## Collected data
________________
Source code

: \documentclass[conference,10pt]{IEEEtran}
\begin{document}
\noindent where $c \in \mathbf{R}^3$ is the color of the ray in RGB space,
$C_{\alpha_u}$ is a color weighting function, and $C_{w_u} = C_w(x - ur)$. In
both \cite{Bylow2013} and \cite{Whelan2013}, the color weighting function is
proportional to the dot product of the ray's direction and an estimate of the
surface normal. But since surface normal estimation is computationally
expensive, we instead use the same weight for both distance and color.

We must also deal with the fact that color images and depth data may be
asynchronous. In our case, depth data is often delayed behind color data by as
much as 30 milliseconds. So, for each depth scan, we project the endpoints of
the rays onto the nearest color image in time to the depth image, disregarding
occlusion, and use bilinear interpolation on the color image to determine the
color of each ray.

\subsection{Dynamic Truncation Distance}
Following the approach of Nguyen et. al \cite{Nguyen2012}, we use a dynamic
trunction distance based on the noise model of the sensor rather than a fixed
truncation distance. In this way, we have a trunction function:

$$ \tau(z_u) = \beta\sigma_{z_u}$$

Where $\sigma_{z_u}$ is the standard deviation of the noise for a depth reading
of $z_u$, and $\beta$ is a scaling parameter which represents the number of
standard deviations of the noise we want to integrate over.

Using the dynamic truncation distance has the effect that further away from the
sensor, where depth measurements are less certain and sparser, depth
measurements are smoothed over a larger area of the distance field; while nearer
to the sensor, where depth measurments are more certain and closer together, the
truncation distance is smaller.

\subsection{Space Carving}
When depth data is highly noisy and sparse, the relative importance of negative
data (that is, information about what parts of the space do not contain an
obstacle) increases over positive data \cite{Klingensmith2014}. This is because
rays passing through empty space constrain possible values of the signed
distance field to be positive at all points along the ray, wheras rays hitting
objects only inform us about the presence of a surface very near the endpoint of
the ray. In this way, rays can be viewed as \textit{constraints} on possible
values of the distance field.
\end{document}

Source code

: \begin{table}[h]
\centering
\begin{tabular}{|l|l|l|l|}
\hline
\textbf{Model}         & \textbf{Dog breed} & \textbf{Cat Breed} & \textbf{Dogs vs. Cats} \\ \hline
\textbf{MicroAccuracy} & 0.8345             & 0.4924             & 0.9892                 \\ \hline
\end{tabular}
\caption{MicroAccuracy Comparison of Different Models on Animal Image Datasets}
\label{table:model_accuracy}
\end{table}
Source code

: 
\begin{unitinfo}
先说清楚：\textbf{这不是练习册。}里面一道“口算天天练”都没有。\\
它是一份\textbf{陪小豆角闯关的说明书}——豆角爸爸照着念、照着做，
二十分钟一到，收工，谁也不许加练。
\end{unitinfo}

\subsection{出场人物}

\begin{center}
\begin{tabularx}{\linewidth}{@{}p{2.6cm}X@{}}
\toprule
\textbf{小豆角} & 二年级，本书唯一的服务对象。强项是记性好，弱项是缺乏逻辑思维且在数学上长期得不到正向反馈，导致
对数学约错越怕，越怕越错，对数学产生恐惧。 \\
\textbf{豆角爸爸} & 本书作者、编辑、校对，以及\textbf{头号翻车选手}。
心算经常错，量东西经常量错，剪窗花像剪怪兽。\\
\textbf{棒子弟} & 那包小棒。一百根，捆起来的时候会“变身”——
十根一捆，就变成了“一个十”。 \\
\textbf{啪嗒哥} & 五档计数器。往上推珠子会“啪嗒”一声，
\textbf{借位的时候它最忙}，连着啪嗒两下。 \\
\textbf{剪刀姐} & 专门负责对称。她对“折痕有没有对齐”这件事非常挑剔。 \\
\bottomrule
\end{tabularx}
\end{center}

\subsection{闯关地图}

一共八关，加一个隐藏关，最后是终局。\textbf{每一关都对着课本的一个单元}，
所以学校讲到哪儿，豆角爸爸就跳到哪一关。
________________
## Problem requirements
Print the records above exactly as written.

## Answer section
Source code

: \documentclass[conference,10pt]{IEEEtran}
\begin{document}
\noindent where $c \in \mathbf{R}^3$ is the color of the ray in RGB space,
$C_{\alpha_u}$ is a color weighting function, and $C_{w_u} = C_w(x - ur)$. In
both \cite{Bylow2013} and \cite{Whelan2013}, the color weighting function is
proportional to the dot product of the ray's direction and an estimate of the
surface normal. But since surface normal estimation is computationally
expensive, we instead use the same weight for both distance and color.

We must also deal with the fact that color images and depth data may be
asynchronous. In our case, depth data is often delayed behind color data by as
much as 30 milliseconds. So, for each depth scan, we project the endpoints of
the rays onto the nearest color image in time to the depth image, disregarding
occlusion, and use bilinear interpolation on the color image to determine the
color of each ray.

\subsection{Dynamic Truncation Distance}
Following the approach of Nguyen et. al \cite{Nguyen2012}, we use a dynamic
trunction distance based on the noise model of the sensor rather than a fixed
truncation distance. In this way, we have a trunction function:

$$ \tau(z_u) = \beta\sigma_{z_u}$$

Where $\sigma_{z_u}$ is the standard deviation of the noise for a depth reading
of $z_u$, and $\beta$ is a scaling parameter which represents the number of
standard deviations of the noise we want to integrate over.

Using the dynamic truncation distance has the effect that further away from the
sensor, where depth measurements are less certain and sparser, depth
measurements are smoothed over a larger area of the distance field; while nearer
to the sensor, where depth measurments are more certain and closer together, the
truncation distance is smaller.

\subsection{Space Carving}
When depth data is highly noisy and sparse, the relative importance of negative
data (that is, information about what parts of the space do not contain an
obstacle) increases over positive data \cite{Klingensmith2014}. This is because
rays passing through empty space constrain possible values of the signed
distance field to be positive at all points along the ray, wheras rays hitting
objects only inform us about the presence of a surface very near the endpoint of
the ray. In this way, rays can be viewed as \textit{constraints} on possible
values of the distance field.
\end{document}

Source code

: \begin{table}[h]
\centering
\begin{tabular}{|l|l|l|l|}
\hline
\textbf{Model}         & \textbf{Dog breed} & \textbf{Cat Breed} & \textbf{Dogs vs. Cats} \\ \hline
\textbf{MicroAccuracy} & 0.8345             & 0.4924             & 0.9892                 \\ \hline
\end{tabular}
\caption{MicroAccuracy Comparison of Different Models on Animal Image Datasets}
\label{table:model_accuracy}
\end{table}
Source code

: 
\begin{unitinfo}
先说清楚：\textbf{这不是练习册。}里面一道“口算天天练”都没有。\\
它是一份\textbf{陪小豆角闯关的说明书}——豆角爸爸照着念、照着做，
二十分钟一到，收工，谁也不许加练。
\end{unitinfo}

\subsection{出场人物}

\begin{center}
\begin{tabularx}{\linewidth}{@{}p{2.6cm}X@{}}
\toprule
\textbf{小豆角} & 二年级，本书唯一的服务对象。强项是记性好，弱项是缺乏逻辑思维且在数学上长期得不到正向反馈，导致
对数学约错越怕，越怕越错，对数学产生恐惧。 \\
\textbf{豆角爸爸} & 本书作者、编辑、校对，以及\textbf{头号翻车选手}。
心算经常错，量东西经常量错，剪窗花像剪怪兽。\\
\textbf{棒子弟} & 那包小棒。一百根，捆起来的时候会“变身”——
十根一捆，就变成了“一个十”。 \\
\textbf{啪嗒哥} & 五档计数器。往上推珠子会“啪嗒”一声，
\textbf{借位的时候它最忙}，连着啪嗒两下。 \\
\textbf{剪刀姐} & 专门负责对称。她对“折痕有没有对齐”这件事非常挑剔。 \\
\bottomrule
\end{tabularx}
\end{center}

\subsection{闯关地图}

一共八关，加一个隐藏关，最后是终局。\textbf{每一关都对着课本的一个单元}，
所以学校讲到哪儿，豆角爸爸就跳到哪一关。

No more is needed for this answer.